* **INSTRUCTIONS TO FOLLOW**
Count the lines below that contain "cities". Give only the number.

* **INPUT FOR THIS TASK**
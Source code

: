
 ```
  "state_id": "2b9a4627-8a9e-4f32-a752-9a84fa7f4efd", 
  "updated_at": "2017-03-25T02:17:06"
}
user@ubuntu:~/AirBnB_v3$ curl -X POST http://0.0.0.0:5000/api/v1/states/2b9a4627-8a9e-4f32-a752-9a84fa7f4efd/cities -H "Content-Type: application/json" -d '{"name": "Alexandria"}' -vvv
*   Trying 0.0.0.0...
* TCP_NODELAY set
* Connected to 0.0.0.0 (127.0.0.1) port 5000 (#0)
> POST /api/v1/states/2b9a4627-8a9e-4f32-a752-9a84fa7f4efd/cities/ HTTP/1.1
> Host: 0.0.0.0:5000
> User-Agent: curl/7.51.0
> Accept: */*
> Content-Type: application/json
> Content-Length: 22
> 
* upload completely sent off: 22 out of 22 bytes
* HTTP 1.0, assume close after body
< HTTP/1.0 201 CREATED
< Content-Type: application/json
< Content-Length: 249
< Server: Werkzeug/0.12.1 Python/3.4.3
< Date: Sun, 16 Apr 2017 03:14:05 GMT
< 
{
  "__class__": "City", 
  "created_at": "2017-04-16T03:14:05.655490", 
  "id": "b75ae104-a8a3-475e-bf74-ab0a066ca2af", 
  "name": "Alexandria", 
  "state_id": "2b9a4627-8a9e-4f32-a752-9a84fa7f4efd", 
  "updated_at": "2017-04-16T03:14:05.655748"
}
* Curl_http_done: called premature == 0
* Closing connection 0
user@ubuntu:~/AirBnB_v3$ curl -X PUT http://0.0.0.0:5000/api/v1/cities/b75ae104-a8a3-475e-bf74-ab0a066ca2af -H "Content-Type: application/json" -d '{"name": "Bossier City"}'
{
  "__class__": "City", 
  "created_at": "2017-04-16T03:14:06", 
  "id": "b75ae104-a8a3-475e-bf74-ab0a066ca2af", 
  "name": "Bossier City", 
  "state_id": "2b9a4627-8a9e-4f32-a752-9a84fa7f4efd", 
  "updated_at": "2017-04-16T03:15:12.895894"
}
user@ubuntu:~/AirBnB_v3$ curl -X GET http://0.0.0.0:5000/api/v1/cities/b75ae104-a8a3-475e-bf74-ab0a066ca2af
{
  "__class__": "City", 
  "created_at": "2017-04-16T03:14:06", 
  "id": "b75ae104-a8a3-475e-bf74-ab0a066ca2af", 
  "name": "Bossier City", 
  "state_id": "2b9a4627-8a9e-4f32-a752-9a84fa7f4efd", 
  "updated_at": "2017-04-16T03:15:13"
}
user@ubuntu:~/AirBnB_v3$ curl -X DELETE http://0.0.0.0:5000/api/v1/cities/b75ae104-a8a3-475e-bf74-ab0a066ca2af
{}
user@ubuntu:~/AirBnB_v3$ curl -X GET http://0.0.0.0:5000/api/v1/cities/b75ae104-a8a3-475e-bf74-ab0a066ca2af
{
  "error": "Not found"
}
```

* **OUTPUT FOR THIS TASK**
6